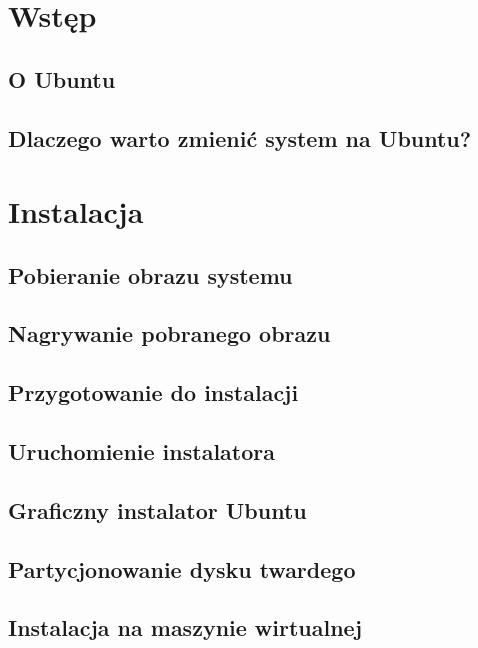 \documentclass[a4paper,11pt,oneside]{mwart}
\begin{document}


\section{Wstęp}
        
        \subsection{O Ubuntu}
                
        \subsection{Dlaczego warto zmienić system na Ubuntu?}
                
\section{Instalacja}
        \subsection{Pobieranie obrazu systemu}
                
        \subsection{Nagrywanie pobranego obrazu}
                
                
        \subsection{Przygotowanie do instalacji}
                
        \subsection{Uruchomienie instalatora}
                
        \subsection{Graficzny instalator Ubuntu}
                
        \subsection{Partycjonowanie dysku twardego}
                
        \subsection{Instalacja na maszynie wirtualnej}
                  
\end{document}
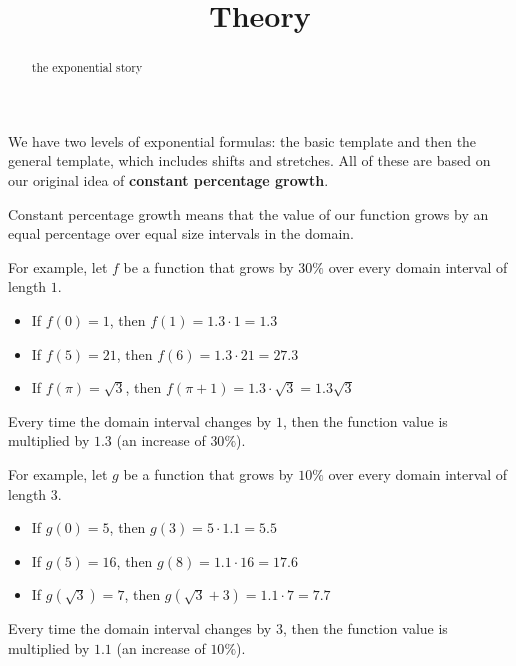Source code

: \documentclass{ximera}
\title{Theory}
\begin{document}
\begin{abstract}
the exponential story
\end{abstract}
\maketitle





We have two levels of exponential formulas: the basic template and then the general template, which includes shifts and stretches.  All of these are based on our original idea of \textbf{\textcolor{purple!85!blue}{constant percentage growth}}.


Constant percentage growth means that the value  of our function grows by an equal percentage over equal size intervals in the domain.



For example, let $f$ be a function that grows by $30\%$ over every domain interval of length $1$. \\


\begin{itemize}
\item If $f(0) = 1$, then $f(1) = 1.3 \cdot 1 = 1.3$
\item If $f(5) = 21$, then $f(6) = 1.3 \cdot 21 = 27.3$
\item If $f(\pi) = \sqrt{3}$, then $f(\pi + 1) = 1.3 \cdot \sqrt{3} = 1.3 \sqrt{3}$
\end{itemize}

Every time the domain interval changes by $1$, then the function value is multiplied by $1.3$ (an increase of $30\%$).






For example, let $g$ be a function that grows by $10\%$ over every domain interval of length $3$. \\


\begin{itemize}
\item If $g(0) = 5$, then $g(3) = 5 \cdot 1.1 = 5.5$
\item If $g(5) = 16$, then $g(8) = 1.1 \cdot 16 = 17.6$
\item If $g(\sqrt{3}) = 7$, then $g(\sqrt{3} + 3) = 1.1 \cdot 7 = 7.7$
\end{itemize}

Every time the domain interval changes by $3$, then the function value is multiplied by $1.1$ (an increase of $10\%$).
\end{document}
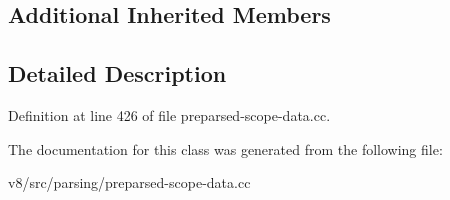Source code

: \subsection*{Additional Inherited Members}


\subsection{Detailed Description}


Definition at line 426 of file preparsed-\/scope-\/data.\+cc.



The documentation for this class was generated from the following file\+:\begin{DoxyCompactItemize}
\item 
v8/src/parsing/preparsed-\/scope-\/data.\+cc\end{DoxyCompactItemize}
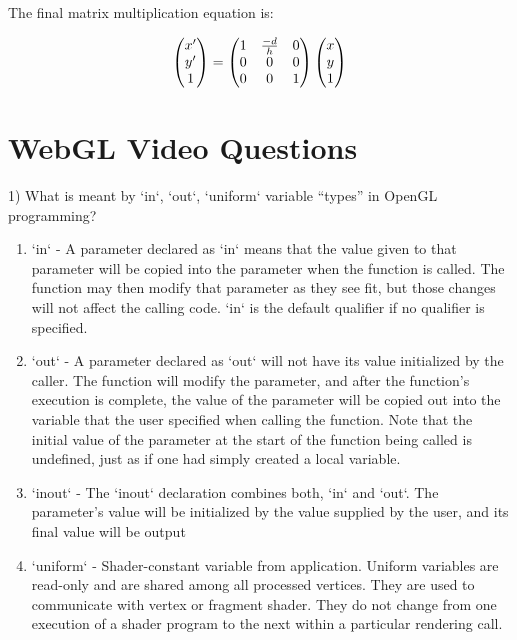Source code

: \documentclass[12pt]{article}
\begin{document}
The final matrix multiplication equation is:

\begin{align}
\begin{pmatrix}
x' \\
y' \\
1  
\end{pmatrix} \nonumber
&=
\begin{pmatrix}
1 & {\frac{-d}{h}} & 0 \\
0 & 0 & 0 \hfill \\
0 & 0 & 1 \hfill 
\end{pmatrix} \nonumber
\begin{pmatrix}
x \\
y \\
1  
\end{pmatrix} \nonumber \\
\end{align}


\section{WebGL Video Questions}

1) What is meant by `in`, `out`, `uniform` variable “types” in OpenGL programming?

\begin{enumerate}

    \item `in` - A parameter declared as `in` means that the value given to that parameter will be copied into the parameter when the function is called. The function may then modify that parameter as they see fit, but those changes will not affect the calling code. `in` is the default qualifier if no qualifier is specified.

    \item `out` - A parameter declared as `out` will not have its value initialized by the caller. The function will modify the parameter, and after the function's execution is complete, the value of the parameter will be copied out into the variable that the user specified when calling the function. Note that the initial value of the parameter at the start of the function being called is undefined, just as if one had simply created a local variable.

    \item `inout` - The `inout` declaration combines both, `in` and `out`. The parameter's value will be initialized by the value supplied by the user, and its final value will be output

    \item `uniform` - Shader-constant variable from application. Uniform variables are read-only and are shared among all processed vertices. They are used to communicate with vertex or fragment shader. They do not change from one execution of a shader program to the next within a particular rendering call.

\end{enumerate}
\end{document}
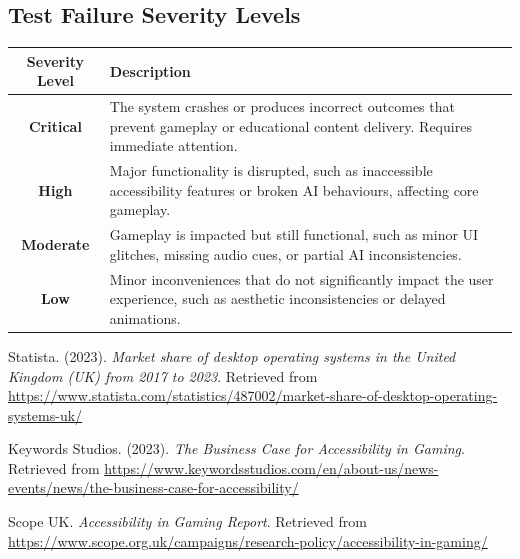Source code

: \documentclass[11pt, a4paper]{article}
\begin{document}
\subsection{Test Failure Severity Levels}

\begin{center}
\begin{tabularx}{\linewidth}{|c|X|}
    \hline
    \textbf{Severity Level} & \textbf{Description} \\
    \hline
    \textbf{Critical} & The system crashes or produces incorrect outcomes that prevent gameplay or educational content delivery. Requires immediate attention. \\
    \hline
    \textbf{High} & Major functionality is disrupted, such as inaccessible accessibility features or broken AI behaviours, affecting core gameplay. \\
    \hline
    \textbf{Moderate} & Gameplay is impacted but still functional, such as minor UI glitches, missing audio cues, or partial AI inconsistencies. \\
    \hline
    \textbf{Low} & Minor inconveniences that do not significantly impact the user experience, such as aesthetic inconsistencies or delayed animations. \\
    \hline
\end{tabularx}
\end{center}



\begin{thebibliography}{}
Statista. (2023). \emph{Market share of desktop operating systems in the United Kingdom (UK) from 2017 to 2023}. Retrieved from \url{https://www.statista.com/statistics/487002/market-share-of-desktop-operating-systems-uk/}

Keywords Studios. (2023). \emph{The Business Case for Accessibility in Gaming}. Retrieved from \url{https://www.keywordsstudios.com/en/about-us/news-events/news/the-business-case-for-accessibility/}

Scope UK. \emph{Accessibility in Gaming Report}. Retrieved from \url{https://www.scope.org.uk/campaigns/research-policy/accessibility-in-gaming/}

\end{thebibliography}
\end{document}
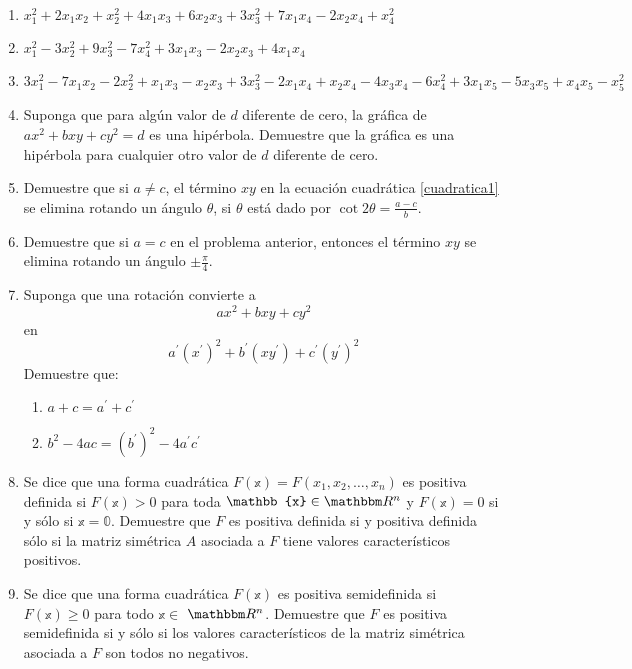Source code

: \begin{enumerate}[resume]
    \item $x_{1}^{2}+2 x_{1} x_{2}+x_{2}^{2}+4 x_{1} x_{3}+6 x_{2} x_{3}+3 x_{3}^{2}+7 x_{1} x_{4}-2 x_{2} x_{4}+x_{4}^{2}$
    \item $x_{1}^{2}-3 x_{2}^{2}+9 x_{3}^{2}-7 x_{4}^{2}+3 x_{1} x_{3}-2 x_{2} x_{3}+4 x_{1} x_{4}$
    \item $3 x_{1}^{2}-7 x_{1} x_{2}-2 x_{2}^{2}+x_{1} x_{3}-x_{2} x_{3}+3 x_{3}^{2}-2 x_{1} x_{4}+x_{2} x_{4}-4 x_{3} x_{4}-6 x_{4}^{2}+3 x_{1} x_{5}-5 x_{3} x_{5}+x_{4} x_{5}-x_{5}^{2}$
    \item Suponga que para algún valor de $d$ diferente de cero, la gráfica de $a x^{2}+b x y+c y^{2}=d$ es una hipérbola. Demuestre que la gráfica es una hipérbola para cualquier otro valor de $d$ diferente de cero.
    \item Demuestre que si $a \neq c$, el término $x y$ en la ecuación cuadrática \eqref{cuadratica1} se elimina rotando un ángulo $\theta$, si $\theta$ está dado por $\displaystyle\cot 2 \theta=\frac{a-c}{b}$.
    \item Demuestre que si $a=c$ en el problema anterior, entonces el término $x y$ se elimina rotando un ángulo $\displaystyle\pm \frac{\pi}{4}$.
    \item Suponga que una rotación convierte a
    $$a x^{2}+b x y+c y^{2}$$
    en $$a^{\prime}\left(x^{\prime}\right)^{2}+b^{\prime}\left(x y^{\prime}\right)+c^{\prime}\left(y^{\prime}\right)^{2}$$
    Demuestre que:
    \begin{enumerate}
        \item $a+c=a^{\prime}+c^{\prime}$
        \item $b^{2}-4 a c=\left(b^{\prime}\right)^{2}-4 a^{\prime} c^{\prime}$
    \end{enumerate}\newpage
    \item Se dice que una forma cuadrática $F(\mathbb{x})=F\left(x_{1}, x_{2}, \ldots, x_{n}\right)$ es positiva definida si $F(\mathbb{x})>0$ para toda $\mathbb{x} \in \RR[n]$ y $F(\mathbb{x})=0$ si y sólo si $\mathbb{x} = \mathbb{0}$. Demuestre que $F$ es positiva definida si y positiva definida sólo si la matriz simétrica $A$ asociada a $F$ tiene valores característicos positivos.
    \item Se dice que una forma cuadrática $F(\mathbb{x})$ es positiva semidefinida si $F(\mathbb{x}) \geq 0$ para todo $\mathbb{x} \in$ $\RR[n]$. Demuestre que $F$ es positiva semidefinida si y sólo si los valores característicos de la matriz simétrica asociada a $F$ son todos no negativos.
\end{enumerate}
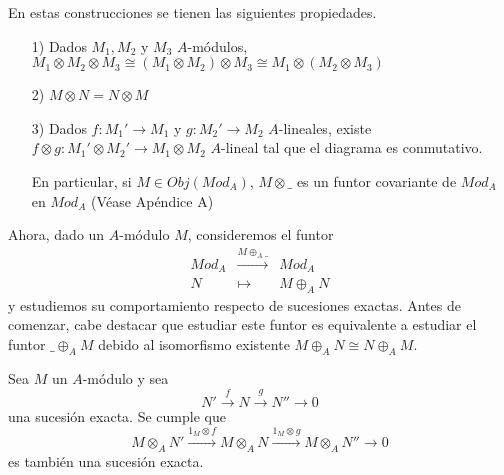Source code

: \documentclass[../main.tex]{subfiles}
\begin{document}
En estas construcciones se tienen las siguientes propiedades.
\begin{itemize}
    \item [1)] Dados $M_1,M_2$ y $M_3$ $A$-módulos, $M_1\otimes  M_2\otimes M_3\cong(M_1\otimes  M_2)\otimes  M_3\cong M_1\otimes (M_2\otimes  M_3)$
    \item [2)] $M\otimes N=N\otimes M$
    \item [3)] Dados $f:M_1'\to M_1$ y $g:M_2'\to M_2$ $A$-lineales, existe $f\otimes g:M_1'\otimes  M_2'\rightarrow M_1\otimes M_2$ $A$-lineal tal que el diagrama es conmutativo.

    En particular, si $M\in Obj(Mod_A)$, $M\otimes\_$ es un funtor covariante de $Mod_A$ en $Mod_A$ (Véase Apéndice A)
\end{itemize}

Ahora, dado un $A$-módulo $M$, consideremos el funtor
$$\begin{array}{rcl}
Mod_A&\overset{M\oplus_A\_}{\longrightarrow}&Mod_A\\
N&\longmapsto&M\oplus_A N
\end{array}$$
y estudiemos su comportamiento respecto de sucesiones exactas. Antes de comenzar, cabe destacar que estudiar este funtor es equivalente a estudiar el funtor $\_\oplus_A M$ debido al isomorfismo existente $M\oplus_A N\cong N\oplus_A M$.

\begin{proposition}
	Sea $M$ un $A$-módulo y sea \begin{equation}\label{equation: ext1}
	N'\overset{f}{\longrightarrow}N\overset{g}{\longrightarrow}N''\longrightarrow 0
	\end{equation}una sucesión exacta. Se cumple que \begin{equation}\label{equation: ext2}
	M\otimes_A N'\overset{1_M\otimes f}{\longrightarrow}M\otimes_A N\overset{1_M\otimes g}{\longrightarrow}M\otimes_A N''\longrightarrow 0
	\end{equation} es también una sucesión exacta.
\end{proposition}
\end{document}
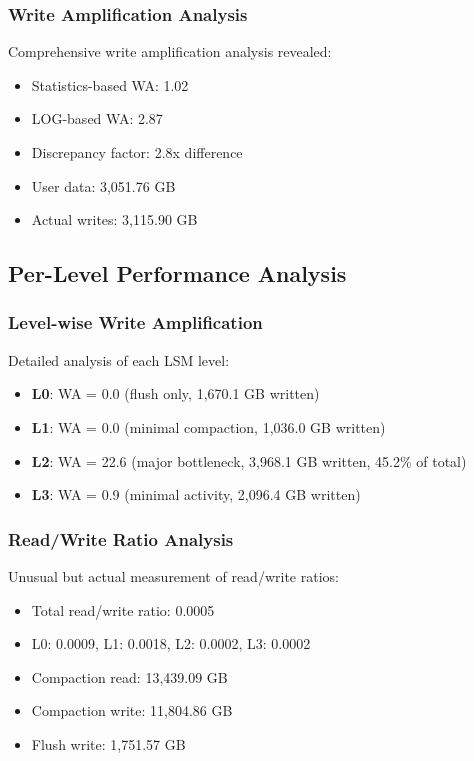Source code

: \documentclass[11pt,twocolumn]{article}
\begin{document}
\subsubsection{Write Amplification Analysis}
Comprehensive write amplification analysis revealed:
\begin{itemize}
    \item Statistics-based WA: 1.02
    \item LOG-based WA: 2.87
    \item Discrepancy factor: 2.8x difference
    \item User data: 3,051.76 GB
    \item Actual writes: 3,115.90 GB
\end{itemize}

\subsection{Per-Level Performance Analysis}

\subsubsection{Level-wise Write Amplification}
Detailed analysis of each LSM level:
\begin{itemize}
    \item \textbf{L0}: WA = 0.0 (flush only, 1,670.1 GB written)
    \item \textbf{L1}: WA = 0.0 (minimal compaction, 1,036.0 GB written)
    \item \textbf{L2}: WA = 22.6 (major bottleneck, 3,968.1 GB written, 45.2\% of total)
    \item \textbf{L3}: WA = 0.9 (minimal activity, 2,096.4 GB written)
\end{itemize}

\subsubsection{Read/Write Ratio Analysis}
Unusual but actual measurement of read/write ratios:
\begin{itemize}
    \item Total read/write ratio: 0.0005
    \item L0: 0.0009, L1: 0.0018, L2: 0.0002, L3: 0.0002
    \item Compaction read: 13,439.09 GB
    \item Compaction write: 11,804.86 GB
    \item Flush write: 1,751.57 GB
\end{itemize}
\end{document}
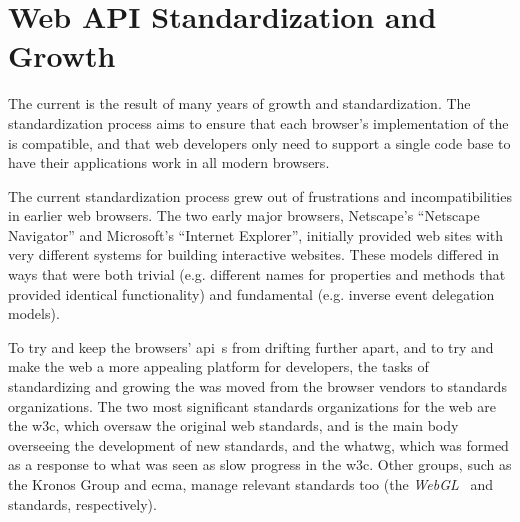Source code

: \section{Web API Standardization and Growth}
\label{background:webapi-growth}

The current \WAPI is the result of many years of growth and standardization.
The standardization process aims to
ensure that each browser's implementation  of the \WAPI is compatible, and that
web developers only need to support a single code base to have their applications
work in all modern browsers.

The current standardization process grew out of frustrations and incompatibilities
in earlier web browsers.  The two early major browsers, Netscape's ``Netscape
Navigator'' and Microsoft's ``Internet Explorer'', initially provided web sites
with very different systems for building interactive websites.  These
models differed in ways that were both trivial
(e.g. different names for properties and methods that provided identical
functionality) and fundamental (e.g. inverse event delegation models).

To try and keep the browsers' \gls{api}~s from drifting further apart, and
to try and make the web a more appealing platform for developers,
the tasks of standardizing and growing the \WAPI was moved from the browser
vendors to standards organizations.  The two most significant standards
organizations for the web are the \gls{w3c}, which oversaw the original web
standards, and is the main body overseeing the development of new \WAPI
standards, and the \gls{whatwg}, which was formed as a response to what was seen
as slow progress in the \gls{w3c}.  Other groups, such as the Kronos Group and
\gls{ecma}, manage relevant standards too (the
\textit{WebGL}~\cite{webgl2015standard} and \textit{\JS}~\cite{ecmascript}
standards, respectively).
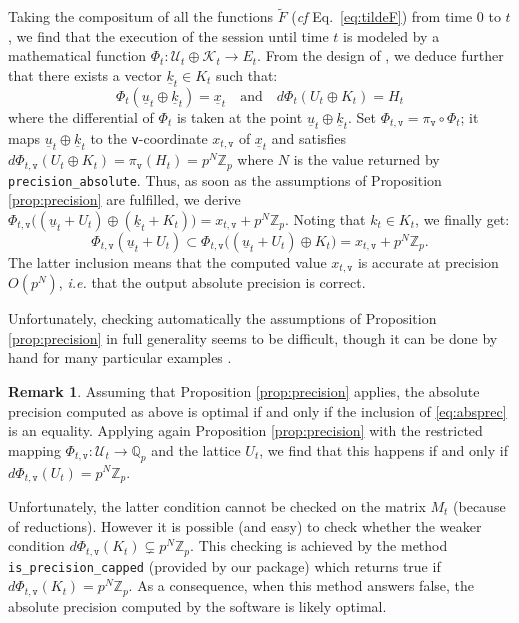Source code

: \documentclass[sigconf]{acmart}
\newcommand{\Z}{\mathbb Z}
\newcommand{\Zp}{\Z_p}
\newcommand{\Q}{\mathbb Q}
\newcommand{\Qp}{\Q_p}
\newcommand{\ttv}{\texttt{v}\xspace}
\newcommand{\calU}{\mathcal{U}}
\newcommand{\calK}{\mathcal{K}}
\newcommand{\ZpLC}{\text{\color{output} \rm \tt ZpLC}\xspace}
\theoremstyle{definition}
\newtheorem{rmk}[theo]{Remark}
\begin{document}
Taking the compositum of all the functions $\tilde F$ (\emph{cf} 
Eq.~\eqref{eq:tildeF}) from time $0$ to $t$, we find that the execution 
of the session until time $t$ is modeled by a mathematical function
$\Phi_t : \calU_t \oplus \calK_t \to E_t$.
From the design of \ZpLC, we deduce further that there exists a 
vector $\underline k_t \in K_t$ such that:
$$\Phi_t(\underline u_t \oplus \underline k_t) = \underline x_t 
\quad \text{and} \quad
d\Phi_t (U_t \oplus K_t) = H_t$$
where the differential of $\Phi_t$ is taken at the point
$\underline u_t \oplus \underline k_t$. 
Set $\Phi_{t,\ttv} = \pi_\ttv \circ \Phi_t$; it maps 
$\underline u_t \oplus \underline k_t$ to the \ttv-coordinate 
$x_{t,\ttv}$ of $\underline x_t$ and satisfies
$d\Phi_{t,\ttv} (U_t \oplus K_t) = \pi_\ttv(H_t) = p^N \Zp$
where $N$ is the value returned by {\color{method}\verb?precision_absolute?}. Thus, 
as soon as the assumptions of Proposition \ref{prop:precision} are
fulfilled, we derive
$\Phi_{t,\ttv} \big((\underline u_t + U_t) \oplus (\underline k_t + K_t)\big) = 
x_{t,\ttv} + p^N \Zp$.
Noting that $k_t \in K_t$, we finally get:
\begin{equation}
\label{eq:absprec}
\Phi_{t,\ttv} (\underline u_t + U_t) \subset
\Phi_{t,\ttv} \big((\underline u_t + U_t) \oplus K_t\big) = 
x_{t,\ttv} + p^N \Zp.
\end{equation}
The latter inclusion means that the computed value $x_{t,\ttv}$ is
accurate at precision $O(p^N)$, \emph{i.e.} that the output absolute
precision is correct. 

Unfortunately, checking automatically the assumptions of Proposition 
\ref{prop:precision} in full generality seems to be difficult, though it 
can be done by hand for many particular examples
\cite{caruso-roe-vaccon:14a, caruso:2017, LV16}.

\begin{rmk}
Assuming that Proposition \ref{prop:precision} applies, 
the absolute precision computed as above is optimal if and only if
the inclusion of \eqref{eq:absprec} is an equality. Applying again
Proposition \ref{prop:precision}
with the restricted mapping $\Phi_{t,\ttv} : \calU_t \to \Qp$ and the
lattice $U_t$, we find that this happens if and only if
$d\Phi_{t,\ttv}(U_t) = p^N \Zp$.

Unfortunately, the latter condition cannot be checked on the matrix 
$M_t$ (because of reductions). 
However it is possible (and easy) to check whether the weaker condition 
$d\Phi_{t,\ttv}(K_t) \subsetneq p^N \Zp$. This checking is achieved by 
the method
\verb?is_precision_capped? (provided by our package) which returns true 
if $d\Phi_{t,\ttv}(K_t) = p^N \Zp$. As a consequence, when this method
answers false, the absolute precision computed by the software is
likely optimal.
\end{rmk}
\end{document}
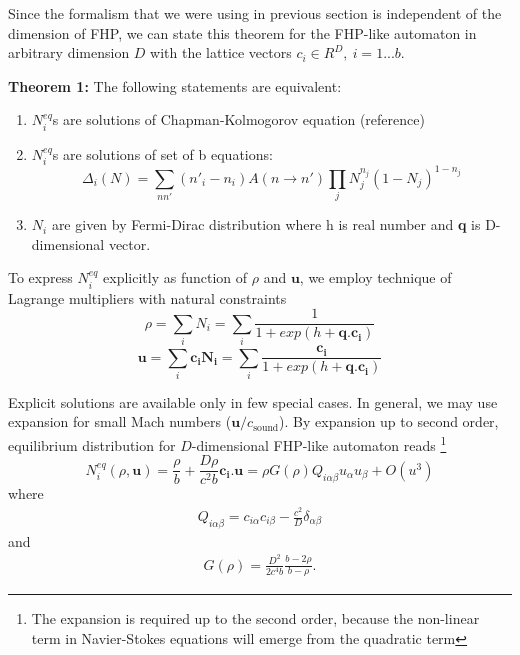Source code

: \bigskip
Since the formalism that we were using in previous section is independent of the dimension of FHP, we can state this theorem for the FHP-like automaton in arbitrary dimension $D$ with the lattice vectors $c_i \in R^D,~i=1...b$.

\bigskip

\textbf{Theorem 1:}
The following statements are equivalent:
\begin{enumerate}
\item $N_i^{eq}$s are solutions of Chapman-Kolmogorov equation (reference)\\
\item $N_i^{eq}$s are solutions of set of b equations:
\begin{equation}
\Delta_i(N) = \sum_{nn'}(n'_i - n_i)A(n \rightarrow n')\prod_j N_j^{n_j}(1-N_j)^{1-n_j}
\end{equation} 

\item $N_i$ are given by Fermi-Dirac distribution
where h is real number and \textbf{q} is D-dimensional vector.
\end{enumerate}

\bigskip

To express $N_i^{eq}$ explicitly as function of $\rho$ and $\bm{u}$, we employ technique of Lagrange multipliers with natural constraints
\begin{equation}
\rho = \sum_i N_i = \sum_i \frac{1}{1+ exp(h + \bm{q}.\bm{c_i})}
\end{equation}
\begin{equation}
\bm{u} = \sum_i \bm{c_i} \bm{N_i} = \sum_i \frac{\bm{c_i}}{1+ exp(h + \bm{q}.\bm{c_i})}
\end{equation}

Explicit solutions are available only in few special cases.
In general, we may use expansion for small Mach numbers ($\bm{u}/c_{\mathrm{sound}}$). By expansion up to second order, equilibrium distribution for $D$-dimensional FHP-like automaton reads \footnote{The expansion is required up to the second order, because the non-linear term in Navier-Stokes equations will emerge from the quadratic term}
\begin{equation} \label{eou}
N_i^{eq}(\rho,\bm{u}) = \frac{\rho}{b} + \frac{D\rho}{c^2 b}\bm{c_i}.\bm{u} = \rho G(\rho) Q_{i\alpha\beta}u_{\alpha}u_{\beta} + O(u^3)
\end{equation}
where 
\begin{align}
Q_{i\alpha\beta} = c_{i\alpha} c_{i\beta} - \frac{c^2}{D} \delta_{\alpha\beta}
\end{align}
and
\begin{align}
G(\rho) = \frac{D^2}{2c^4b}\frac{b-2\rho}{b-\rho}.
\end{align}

PROBLEM TO WORK ON | Say how many lines in this material hold "displaystyle", and say nothing else.

EXERCISE RESPONSE | 2